IRISH oil exploration company Petrel Resources has revealed that it plans to upgrade its current deals with the Iraqi government to production sharing agreements once the country's new petroleum law is passed.
"With regards to our development field in the south, we could work there now, " said the company's managing director, David Horgan.
Petrel are confident that the government will ratify its claim to the oil rights for a large chunk of land in the western Iraq, Western Desert Block 6.
The company may also aim to get a 'super giant' oilfield, which would yield over 10 billion barrels of oil. The new law would end the legal limbo in the Iraqi oil industry, which did not allow foreign oil companies to enter into production agreements there.
Petrel currently has contracts to study the Merjan oil field in central Iraq and to assist the state to bring the Subba & Luhais oil field in southern Iraq under production. Although the law does not specify the terms of production agreements, Horgan said that it was likely that Petrel would get 60 to 70% of the oil produced by its fields until it had recovered the cost of its investment and 20% after that.
However, Jon Marks, editor of Iraq Focus, a London-based specialist newsletter aimed at the oil industry, said it was unclear whether it was safe enough to extract oil at Petrel's proposed fields.

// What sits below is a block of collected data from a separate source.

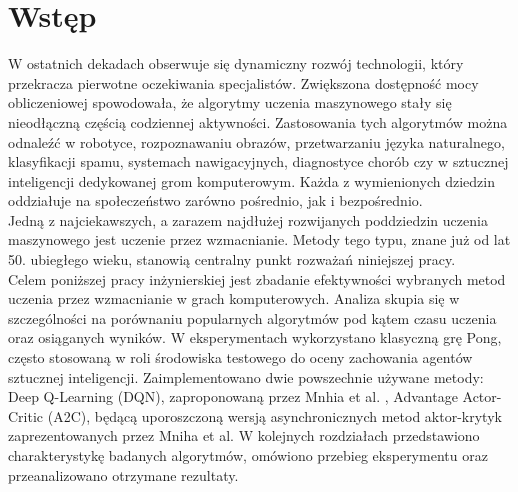 \documentclass[a4paper, 12pt]{article}
\numberwithin{equation}{section}
\begin{document}
    \section{Wstęp}
    W ostatnich dekadach obserwuje się dynamiczny rozwój technologii, który przekracza pierwotne oczekiwania specjalistów.
    Zwiększona dostępność mocy obliczeniowej spowodowała, że algorytmy uczenia maszynowego stały się nieodłączną częścią codziennej aktywności.
    Zastosowania tych algorytmów można odnaleźć w robotyce, rozpoznawaniu obrazów, przetwarzaniu języka naturalnego, klasyfikacji spamu, systemach nawigacyjnych, diagnostyce chorób czy w sztucznej inteligencji dedykowanej grom komputerowym. 
    Każda z wymienionych dziedzin oddziałuje na społeczeństwo zarówno pośrednio, jak i bezpośrednio.
    \\
    \indent Jedną z najciekawszych, a zarazem najdłużej rozwijanych poddziedzin uczenia maszynowego jest uczenie przez wzmacnianie. 
    Metody tego typu, znane już od lat 50. ubiegłego wieku, stanowią centralny punkt rozważań niniejszej pracy.
    \\
    \indent Celem poniższej pracy inżynierskiej jest zbadanie efektywności wybranych metod uczenia przez wzmacnianie w grach komputerowych. 
    Analiza skupia się w szczególności na porównaniu popularnych algorytmów pod kątem czasu uczenia oraz osiąganych wyników.
    W eksperymentach wykorzystano klasyczną grę Pong, często stosowaną w roli środowiska testowego do oceny zachowania agentów sztucznej inteligencji. 
    Zaimplementowano dwie powszechnie używane metody: Deep Q-Learning (DQN), zaproponowaną przez Mnhia et al. \cite{mnih2015dqn}, Advantage Actor-Critic (A2C),
    będącą uporoszczoną wersją asynchronicznych metod aktor-krytyk zaprezentowanych przez Mniha et al. \cite{mnih2016a3c} 
    W kolejnych rozdziałach przedstawiono charakterystykę badanych algorytmów, omówiono przebieg eksperymentu oraz przeanalizowano otrzymane rezultaty.
\end{document}
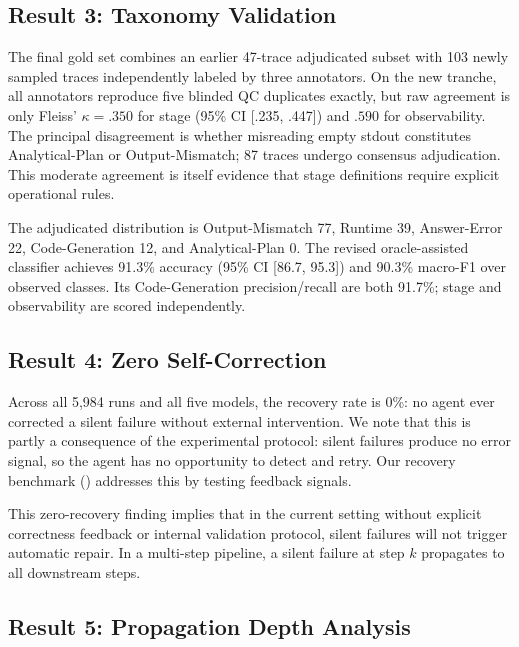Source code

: \subsection{Result 3: Taxonomy Validation}
\label{sec:res-taxonomy}

The final gold set combines an earlier 47-trace adjudicated subset with 103 newly sampled traces independently labeled by three annotators. On the new tranche, all annotators reproduce five blinded QC duplicates exactly, but raw agreement is only Fleiss' $\kappa=.350$ for stage (95\% CI [.235, .447]) and $.590$ for observability. The principal disagreement is whether misreading empty stdout constitutes Analytical-Plan or Output-Mismatch; 87 traces undergo consensus adjudication. This moderate agreement is itself evidence that stage definitions require explicit operational rules.

The adjudicated distribution is Output-Mismatch 77, Runtime 39, Answer-Error 22, Code-Generation 12, and Analytical-Plan 0. The revised oracle-assisted classifier achieves 91.3\% accuracy (95\% CI [86.7, 95.3]) and 90.3\% macro-F1 over observed classes. Its Code-Generation precision/recall are both 91.7\%; stage and observability are scored independently.

\subsection{Result 4: Zero Self-Correction}
\label{sec:res-recovery}

Across all 5{,}984 runs and all five models, the recovery rate is 0\%: no agent ever corrected a silent failure without external intervention. We note that this is partly a consequence of the experimental protocol: silent failures produce no error signal, so the agent has no opportunity to detect and retry. Our recovery benchmark () addresses this by testing feedback signals.

This zero-recovery finding implies that in the current setting without explicit correctness feedback or internal validation protocol, silent failures will not trigger automatic repair. In a multi-step pipeline, a silent failure at step $k$ propagates to all downstream steps.

\subsection{Result 5: Propagation Depth Analysis}
\label{sec:res-propagation}

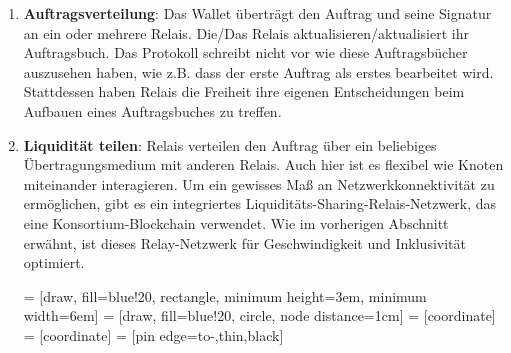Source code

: \documentclass[UTF8,nofonts]{article}
\makeatletter
\newenvironment{figurehere}
 {\def\@captype{figure}}
 {}
\makeatother
\begin{document}
\begin{multicols}{2}
\begin{enumerate}
\item \textbf{Auftragsverteilung}: Das Wallet überträgt den Auftrag und seine Signatur an ein oder mehrere Relais. Die/Das Relais aktualisieren/aktualisiert ihr Auftragsbuch. Das Protokoll schreibt nicht vor wie diese Auftragsbücher auszusehen haben, wie z.B. dass der erste Auftrag als erstes bearbeitet wird. Stattdessen haben Relais die Freiheit ihre eigenen Entscheidungen beim Aufbauen eines Auftragsbuches zu treffen.

\item \textbf{Liquidität teilen}: Relais verteilen den Auftrag über ein beliebiges Übertragungsmedium mit anderen Relais. Auch hier ist es flexibel wie Knoten miteinander interagieren. Um ein gewisses Maß an Netzwerkkonnektivität zu ermöglichen, gibt es ein integriertes Liquiditäts-Sharing-Relais-Netzwerk, das eine Konsortium-Blockchain verwendet. Wie im vorherigen Abschnitt erwähnt, ist dieses Relay-Netzwerk für Geschwindigkeit und Inklusivität optimiert.

\begin{center}
\begin{figurehere}
\centering
{} = [draw, fill=blue!20, rectangle, 
    minimum height=3em, minimum width=6em]
 = [draw, fill=blue!20, circle, node distance=1cm]
 = [coordinate]
 = [coordinate]
 = [pin edge={to-,thin,black}]

\end{figurehere}
\end{center}
\end{enumerate}
\end{multicols}
\end{document}
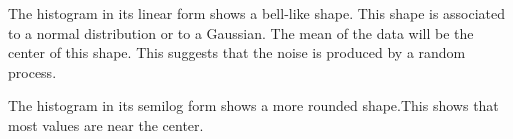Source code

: The histogram in its linear form shows a bell-like shape. This shape is associated to a normal distribution or to a Gaussian. The mean of the data will be the center of this shape. This suggests that the noise is produced by a random process.

The histogram in its semilog form shows a more rounded shape.This shows that most values are near the center. 
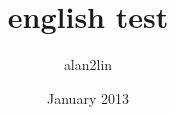 \documentclass[a4paper,12pt]{book}
\begin{document}
\author{alan2lin}
\title{english test}
\date{January 2013}

\frontmatter
\maketitle
\tableofcontents

\mainmatter



\backmatter
\end{document}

"There has been a decrease in violence in Baghdad due to the US push but it has been displaced to other areas, " he said. Marks added that there was a good chance that insurgents would start attacking foreign oil contractors. Although Petrel's proposed fields were the best geological prospect in Iraq, few other oil companies were confident of extracting oil outside the relatively stable Kurdish area in the north of the country.